Now this is something where I’ve seen all different versions of doing a data copy. And I’m going to talk through those options here, and ultimately how best to execute a copy within Azure Blob Storage.
I want to start with the number 1, DO NOT DO, option. That option is “build a utility to cycle through and copy blobs one by one.” This is the least desirable option for moving data for a couple of reasons:
- Speed – This is going to be a single threaded, synchronous operation.
- Complexity – This feels counter-intuitive, but the process of ensuring data copies, building fault handling, etc…is not easy. And not something you want to take on when you don’t have to.

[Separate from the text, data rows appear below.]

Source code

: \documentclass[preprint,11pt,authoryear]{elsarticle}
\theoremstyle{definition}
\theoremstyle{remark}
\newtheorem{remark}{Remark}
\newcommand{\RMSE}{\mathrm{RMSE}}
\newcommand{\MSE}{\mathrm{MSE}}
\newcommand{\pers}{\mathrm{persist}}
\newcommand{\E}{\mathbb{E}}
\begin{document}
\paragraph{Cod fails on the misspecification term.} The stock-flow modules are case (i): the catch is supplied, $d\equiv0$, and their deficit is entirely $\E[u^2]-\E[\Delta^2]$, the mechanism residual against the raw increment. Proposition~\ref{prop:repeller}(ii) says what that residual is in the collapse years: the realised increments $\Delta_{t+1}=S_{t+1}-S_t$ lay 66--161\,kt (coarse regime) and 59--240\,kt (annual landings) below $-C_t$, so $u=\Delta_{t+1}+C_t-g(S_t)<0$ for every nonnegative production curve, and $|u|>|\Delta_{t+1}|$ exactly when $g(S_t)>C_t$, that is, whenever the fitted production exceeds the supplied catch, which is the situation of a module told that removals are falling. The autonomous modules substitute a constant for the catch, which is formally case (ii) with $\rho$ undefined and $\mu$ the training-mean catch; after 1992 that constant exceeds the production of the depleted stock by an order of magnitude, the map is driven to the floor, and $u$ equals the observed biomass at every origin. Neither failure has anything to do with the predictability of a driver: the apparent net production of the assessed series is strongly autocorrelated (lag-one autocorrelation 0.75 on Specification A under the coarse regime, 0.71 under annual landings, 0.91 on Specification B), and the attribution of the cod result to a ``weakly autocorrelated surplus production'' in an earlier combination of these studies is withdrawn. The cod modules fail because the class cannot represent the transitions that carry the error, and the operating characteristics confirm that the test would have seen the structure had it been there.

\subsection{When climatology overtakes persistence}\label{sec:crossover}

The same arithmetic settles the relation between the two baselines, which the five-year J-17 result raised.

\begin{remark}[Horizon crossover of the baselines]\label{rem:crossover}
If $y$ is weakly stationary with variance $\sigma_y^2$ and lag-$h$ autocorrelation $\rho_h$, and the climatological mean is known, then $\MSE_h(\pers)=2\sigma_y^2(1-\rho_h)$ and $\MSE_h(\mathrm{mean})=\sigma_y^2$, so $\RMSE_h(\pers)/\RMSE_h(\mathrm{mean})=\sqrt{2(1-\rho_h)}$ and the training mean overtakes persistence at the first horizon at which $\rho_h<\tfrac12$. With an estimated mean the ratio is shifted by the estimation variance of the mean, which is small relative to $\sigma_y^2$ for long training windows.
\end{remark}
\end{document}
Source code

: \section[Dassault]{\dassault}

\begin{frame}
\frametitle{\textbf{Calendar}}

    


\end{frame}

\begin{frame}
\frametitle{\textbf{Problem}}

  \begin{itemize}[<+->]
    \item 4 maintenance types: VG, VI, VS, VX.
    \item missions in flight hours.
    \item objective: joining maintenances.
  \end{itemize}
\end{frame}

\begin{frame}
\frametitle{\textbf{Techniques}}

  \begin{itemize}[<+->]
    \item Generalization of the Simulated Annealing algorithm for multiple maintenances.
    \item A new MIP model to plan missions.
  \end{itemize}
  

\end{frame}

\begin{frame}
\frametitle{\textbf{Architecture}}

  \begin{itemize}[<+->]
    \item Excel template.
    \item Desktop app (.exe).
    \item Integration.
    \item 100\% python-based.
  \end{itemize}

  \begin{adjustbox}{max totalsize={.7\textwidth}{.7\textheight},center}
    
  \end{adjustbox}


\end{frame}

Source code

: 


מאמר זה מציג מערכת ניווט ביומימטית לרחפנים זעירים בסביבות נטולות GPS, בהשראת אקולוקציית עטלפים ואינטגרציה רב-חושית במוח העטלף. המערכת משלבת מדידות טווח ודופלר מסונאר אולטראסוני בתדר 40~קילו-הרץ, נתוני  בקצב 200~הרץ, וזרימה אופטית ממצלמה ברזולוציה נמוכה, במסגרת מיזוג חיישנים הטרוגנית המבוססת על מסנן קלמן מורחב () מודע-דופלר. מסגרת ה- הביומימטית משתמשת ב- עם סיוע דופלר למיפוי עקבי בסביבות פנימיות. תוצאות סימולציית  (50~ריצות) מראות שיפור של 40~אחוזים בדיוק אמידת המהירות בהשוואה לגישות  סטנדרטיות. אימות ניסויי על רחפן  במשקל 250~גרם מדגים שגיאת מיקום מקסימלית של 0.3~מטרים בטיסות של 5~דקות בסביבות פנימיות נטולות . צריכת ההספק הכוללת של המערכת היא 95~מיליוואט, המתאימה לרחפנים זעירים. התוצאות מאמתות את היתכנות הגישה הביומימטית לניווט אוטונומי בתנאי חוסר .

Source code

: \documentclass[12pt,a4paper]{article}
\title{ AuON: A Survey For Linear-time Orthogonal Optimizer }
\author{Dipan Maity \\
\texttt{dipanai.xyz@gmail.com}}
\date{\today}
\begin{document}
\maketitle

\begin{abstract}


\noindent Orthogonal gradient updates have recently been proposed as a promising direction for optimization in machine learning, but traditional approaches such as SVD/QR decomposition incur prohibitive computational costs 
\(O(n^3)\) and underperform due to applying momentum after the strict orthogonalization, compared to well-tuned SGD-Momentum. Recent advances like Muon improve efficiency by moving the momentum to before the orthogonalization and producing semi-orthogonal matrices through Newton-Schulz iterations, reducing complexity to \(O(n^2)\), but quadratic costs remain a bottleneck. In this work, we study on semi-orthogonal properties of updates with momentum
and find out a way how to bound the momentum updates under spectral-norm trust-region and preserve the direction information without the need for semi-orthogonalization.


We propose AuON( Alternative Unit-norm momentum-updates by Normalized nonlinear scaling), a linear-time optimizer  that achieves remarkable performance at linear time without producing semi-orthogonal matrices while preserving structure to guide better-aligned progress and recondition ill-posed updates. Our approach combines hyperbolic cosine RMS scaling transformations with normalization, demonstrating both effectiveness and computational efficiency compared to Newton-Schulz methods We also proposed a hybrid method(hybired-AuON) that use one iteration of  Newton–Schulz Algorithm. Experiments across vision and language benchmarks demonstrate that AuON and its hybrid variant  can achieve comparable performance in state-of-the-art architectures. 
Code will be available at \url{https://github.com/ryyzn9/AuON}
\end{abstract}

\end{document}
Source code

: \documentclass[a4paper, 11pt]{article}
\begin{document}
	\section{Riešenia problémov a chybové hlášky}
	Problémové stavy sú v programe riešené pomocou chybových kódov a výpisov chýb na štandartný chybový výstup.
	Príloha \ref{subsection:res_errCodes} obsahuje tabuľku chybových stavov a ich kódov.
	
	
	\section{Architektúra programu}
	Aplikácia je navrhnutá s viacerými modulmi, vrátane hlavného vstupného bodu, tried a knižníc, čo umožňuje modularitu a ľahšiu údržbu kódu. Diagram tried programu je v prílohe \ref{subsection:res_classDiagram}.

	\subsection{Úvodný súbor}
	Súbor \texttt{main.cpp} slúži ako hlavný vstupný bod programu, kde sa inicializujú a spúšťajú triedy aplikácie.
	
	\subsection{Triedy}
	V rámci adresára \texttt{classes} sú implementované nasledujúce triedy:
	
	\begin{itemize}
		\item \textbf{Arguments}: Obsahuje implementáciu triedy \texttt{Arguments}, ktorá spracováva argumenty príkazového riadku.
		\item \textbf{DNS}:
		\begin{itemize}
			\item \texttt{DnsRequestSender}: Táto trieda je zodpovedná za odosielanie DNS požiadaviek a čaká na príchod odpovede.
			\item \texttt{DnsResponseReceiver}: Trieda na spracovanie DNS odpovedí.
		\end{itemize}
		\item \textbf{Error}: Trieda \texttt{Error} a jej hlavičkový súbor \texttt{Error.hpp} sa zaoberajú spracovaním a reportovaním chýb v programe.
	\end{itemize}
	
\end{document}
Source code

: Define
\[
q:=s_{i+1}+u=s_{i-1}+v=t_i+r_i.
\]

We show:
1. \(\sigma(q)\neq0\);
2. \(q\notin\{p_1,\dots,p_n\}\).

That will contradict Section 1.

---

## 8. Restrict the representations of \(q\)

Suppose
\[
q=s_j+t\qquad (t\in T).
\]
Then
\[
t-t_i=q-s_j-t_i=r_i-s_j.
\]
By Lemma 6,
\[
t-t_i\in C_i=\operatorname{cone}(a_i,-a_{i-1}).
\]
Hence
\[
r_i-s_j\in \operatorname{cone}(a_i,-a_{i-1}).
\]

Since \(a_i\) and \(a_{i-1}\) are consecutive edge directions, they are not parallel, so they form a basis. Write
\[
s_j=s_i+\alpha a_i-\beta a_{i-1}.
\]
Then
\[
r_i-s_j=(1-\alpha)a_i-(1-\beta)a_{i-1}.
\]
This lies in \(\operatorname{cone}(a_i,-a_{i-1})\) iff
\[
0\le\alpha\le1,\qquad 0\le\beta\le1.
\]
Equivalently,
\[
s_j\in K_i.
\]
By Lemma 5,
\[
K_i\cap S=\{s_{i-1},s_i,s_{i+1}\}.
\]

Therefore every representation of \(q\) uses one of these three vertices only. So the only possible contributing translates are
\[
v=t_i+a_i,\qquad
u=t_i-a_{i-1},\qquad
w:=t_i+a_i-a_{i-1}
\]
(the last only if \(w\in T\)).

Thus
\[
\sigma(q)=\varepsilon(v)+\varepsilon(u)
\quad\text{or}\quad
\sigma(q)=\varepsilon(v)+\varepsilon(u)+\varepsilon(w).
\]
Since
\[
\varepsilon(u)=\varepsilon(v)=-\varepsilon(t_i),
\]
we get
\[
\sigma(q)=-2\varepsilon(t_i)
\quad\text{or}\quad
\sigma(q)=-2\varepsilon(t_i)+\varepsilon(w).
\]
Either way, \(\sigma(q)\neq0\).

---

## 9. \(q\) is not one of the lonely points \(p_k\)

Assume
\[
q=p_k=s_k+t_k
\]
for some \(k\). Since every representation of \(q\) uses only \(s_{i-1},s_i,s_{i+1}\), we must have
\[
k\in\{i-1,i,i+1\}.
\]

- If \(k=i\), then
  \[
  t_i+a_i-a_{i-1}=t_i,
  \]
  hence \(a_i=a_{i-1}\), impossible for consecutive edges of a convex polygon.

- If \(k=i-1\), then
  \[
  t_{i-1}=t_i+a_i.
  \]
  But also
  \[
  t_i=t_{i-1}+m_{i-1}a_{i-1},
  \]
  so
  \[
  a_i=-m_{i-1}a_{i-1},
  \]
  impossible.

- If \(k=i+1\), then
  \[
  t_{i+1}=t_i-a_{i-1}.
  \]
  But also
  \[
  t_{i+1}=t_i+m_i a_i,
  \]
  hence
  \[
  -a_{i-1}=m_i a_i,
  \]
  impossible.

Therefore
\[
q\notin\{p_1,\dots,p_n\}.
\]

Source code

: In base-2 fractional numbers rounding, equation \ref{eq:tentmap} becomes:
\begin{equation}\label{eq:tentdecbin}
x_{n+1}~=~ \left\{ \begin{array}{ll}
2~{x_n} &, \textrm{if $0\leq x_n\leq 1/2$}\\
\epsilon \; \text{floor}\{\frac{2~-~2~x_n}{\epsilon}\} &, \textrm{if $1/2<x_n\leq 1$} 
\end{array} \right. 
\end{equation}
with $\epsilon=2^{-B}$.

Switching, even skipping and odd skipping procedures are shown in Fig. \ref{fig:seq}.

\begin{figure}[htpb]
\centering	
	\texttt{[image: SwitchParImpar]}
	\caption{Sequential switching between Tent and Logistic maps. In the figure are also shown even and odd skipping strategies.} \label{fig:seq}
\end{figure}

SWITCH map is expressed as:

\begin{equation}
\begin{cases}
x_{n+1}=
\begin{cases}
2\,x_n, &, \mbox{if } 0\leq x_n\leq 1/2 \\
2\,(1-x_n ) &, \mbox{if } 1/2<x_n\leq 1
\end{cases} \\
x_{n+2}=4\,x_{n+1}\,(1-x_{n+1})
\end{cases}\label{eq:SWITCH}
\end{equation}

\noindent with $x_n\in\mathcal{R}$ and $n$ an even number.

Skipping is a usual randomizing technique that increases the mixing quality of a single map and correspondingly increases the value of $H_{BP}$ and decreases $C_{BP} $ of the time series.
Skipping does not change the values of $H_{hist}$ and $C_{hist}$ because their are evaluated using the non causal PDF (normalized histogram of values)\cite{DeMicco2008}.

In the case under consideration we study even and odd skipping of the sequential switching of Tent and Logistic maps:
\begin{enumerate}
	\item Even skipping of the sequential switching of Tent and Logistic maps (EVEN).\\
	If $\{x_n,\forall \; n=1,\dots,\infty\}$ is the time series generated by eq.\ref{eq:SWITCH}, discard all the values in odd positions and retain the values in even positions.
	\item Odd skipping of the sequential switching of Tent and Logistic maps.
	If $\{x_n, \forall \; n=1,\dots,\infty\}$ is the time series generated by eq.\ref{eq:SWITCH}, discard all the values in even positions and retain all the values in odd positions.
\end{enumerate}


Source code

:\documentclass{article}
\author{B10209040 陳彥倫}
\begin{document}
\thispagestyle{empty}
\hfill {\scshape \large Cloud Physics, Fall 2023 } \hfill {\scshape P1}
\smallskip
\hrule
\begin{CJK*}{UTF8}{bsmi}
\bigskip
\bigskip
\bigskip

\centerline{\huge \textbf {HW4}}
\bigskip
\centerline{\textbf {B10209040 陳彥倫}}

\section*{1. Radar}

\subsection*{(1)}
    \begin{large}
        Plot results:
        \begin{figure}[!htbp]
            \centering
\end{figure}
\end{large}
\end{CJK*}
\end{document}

- Chances of Failure – Long running processes are always problematic, always. As these processes can fail, and when they do they can be difficult to recover from. So you are opening yourself up to potential problems.
- Cost – At the end of the day, you are creating a long running process that will need to have compute running 24/7 for an extended period. Compute in the cloud costs money, so this is an additional cost.
So the question is, if I shouldn’t build my own utility, how do we get this done. There are really two options that I’ve used in the past to success:
- AzCopy – This is the tried and true option. This utility provides an easy command line interface for kicking off copy jobs that can be run either in a synchronous or asynchronous method. Even in its synchronous option, you will see higher throughput for the copy. This removes some of the issues from above, but not all.
- Copy API – a newer option, the Rest API enables a copy operation. This provides the best possible throughput and prevents you from having to create a VM, allowing for asynchronous copy operations in azure to facilitate this operation. The API is easy to use and documentation can be found here.
Ultimately, there are lots of ways and scenarios you can leverage these tools to copy data. The other one that I find usually raises questions, is if I’m migrating a large volume of data, how do I do it to minimize downtime.
The way I’ve accomplished this, is to break your data down accordingly.
- Sort the data by age oldest to newest.
- Starting with the oldest blobs, break them down into the following chucks.
- Move the first 50%
- Move the next 30%
- Move the next 10-15%
- Take a downtime window to copy the last 5-10%
By doing so, you gain the ability to minimize your downtime window while maximizing the backend copy. Now the above process only works if your newer data is accessed more often, it creates a good option for moving your blobs, and minimizing downtime.